Sunday, December 29, 2013

#Gratitude365 Day 6

#Gratitude365 On Christmas Eve

I'm totally playing catch up for the last several days. I am not being hard on myself though because taking those days to unplug was just as rewarding as the practice of journaling my gratitude.

So, my husband had yet to do his shopping for me, and I for him. We are apparently at the bottom of the priority list when it comes to shopping for each other - but that has no bearing on our value and we both recognize that so there's no "You waited til the last minute to shop for me?" type of attitude... we both agree that our focus is first in giving our children a meaningful and blissful Christmas and quite honestly we don't always even know what we want!

Since I had the previous day off without the kids to get some important stuff accomplished, it was my turn to give my husband time to take the kids. I don't do so well planning out a long lit of items to conquer, I start to feel panicked and then regrettably fewer items get done on the list. Just as I've been applying the positive thinking messages and not worrying about "the how" I just rounded up the kids into the car and set off on a mission.

We wound up stopping at 8 stores in total. One was a mistake because I got REI and Roadrunner confused, but we still parked, unloaded, went in and then had to load back into the car, so it totally counts in how many stores we tackled. Two of the stores were really as a reward to the kids for doing SO WELL on a big errand mission - the Disney Store and Lego Store where they were rewarded (more on that later).

At some point I had a conversation with my husband who shared that a good friend of ours tipped him off to the Padres store having a 50% off the entire store sale.... and he is a big Padres fan. Anything Padres or Chargers that I've bought for him in the past has always been a hit - so how could I resist adding just a little extra under the tree? Off to the Padres store downtown we went - completely off track from the "sort of" goal I had outlined... but worth it.

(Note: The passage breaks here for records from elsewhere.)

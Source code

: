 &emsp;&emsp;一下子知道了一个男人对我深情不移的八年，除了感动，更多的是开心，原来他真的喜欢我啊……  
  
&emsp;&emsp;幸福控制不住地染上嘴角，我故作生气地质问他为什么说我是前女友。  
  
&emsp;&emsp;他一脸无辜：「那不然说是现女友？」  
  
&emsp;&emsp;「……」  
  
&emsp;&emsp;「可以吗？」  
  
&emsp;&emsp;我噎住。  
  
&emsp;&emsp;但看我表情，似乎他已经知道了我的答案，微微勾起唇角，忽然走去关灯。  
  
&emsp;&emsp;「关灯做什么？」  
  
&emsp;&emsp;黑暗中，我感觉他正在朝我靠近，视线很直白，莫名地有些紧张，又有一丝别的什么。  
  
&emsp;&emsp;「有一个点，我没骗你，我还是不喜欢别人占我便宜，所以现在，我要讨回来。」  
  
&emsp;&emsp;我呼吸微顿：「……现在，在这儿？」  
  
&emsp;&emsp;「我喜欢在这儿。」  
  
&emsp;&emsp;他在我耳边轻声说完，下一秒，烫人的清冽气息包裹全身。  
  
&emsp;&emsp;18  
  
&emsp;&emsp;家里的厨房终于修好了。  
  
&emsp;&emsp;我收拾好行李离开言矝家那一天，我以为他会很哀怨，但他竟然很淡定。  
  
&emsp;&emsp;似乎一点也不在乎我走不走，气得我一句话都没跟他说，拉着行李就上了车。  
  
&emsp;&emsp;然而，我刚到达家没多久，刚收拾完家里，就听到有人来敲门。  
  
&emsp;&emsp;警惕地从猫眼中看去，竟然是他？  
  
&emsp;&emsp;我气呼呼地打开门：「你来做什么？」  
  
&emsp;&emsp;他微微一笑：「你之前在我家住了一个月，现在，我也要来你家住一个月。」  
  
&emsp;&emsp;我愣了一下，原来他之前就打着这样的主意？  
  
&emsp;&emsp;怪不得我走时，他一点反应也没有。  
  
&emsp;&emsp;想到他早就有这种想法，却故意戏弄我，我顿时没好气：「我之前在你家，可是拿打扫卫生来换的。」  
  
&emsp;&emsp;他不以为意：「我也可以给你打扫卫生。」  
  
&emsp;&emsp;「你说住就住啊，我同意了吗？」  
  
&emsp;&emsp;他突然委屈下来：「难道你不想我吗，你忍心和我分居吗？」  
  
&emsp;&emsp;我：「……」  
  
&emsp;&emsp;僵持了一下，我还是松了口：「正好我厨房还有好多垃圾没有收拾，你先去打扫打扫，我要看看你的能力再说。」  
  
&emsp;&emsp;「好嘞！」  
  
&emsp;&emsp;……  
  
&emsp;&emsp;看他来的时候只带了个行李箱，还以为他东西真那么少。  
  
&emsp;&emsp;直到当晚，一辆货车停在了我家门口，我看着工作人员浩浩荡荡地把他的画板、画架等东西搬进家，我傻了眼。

On our way home on the 163 freeway coming the opposite direction there were NO CARS. I could sense we would see something bad. And that we did. I don't know how many police cars there were at the scene, but it was more than I've seen at any other accident scene. Traffic was obviously being diverted. First, I had a sense of sadness for whomever the victims family was, to lose a family member on the eve of Christmas seems unfathomable. Next, I had to calm the sounds of amazement coming from the back of the car as my kids were excited to see all these lights from sirens, and explain how tragic a scene this is and why we stop to ponder the loss someone will be suffering in place of being disillusioned by the lights. Third, I felt this sense of gratitude. Just insanely grateful that we had not been in the wrong place at the wrong time... that we would in fact be all safe and sound together for Christmas, something so simple that is easy to overlook. Something that I'm sad to admit is probably not obvious to me without seeing a tragedy to remind me of how closely and tightly to hug my kids on Christmas Eve.

The practice of focusing on gratitude is keeping me mindful of the PEOPLE who matter most and so it was an easy choice to skip blogging for a few days and be connected to them.